Magazine / What to Ask: How to Learn What Customers Need but Don’t Tell You

What to Ask: How to Learn What Customers Need but Don’t Tell You

Book Bites Career Habits & Productivity

Andrea Belk Olson is a behavioral scientist and CEO of Pragmadik, a consulting firm that helps businesses improve customer engagement. She is also the host of The Customer Mission podcast.

Below, Andrea shares 5 key insights from her new book, What to Ask: How to Learn What Customers Need but Don’t Tell You. Listen to the audio version—read by Andrea herself—in the Next Big Idea App.

1. Data points aren’t people.

Big data is a fantastic way to unravel big, complex, unruly problems. But data doesn’t tell the whole story, no matter how much you have at your fingertips. Take a white male, born on the East Coast, college-educated honor student, active in politics, and has a Volkswagen Beetle. This data doesn’t tell you about the person, as all these points can be associated with thousands of people—including serial killer Ted Bundy.

Data is also often historical, telling us about past behavior. It says little about why—what drove those choices. Understanding customer needs isn’t about creating a profile, but unearthing a revelation. Everyone is looking at that same data, and it’s up to you to look in places your competition isn’t to find something which no one else has uncovered. Only by engaging directly with people can you expect to understand them better.

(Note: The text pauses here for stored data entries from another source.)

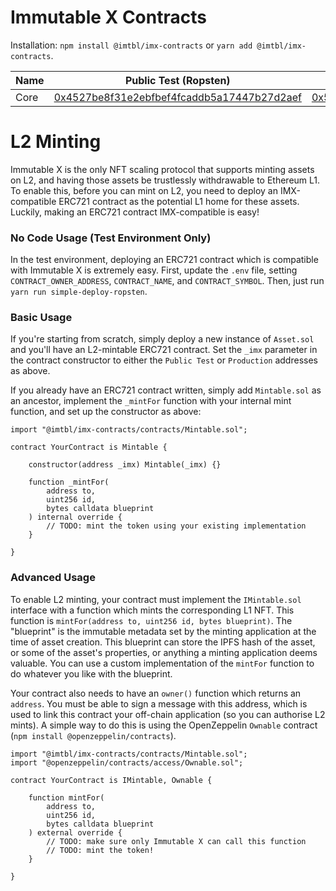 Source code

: # Immutable X Contracts

Installation: `npm install @imtbl/imx-contracts` or `yarn add @imtbl/imx-contracts`.

| Name | Public Test (Ropsten)                                                                                                         | Production (Mainnet)                                                                                                  |
| ---- | ----------------------------------------------------------------------------------------------------------------------------- | --------------------------------------------------------------------------------------------------------------------- |
| Core | [0x4527be8f31e2ebfbef4fcaddb5a17447b27d2aef](https://ropsten.etherscan.io/address/0x4527be8f31e2ebfbef4fcaddb5a17447b27d2aef) | [0x5FDCCA53617f4d2b9134B29090C87D01058e27e9](https://etherscan.io/address/0x5FDCCA53617f4d2b9134B29090C87D01058e27e9) |

# L2 Minting

Immutable X is the only NFT scaling protocol that supports minting assets on L2, and having those assets be trustlessly withdrawable to Ethereum L1. To enable this, before you can mint on L2, you need to deploy an IMX-compatible ERC721 contract as the potential L1 home for these assets. Luckily, making an ERC721 contract IMX-compatible is easy!

### No Code Usage (Test Environment Only)

In the test environment, deploying an ERC721 contract which is compatible with Immutable X is extremely easy. First, update the `.env` file, setting `CONTRACT_OWNER_ADDRESS`, `CONTRACT_NAME`, and `CONTRACT_SYMBOL`. Then, just run `yarn run simple-deploy-ropsten`.

### Basic Usage

If you're starting from scratch, simply deploy a new instance of `Asset.sol` and you'll have an L2-mintable ERC721 contract. Set the `_imx` parameter in the contract constructor to either the `Public Test` or `Production` addresses as above.

If you already have an ERC721 contract written, simply add `Mintable.sol` as an ancestor, implement the `_mintFor` function with your internal mint function, and set up the constructor as above:

```
import "@imtbl/imx-contracts/contracts/Mintable.sol";

contract YourContract is Mintable {

    constructor(address _imx) Mintable(_imx) {}

    function _mintFor(
        address to,
        uint256 id,
        bytes calldata blueprint
    ) internal override {
        // TODO: mint the token using your existing implementation
    }

}
```

### Advanced Usage

To enable L2 minting, your contract must implement the `IMintable.sol` interface with a function which mints the corresponding L1 NFT. This function is `mintFor(address to, uint256 id, bytes blueprint)`. The "blueprint" is the immutable metadata set by the minting application at the time of asset creation. This blueprint can store the IPFS hash of the asset, or some of the asset's properties, or anything a minting application deems valuable. You can use a custom implementation of the `mintFor` function to do whatever you like with the blueprint.

Your contract also needs to have an `owner()` function which returns an `address`. You must be able to sign a message with this address, which is used to link this contract your off-chain application (so you can authorise L2 mints). A simple way to do this is using the OpenZeppelin `Ownable` contract (`npm install @openzeppelin/contracts`).

```
import "@imtbl/imx-contracts/contracts/Mintable.sol";
import "@openzeppelin/contracts/access/Ownable.sol";

contract YourContract is IMintable, Ownable {

    function mintFor(
        address to,
        uint256 id,
        bytes calldata blueprint
    ) external override {
        // TODO: make sure only Immutable X can call this function
        // TODO: mint the token!
    }

}
```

2. Preference isn’t a predictor.

When Sony introduced the Sport Walkman in 1985, Sony conducted a focus group to get feedback on the new yellow design versus the traditional black cassette player. Every single participant preferred the yellow model. Yet, when they were offered a free Walkman for their participation, every participant chose a black one. This is the challenge: preference doesn’t predict behavior. Asking a customer if they prefer option A to option B is one thing. Asking them to predict future wants and needs will generate misleading outcomes if taken at face value.

“Preference doesn’t predict behavior.”

Today, we can instantly conduct surveys to gather customer validation of an idea and justify further investment into it. But behavioral science researchers have found that human preferences are often temporary and are easily manipulated. Preferences change as context and goals change. What we believe is rational choice—the idea that preferences are stable, consistent, and unambiguous—overlooks human nature. We are not robots.

3. Our mindset can be biased.

When sales numbers miss their target or competitors start eating into market share, company leaders put pressure on turning things around. Things are viewed as “we need” problems: We need more sales. We need to be more competitive. We need innovations to better differentiate from competitors. Yet hyper-focusing on what we need prevents seeing what customers need.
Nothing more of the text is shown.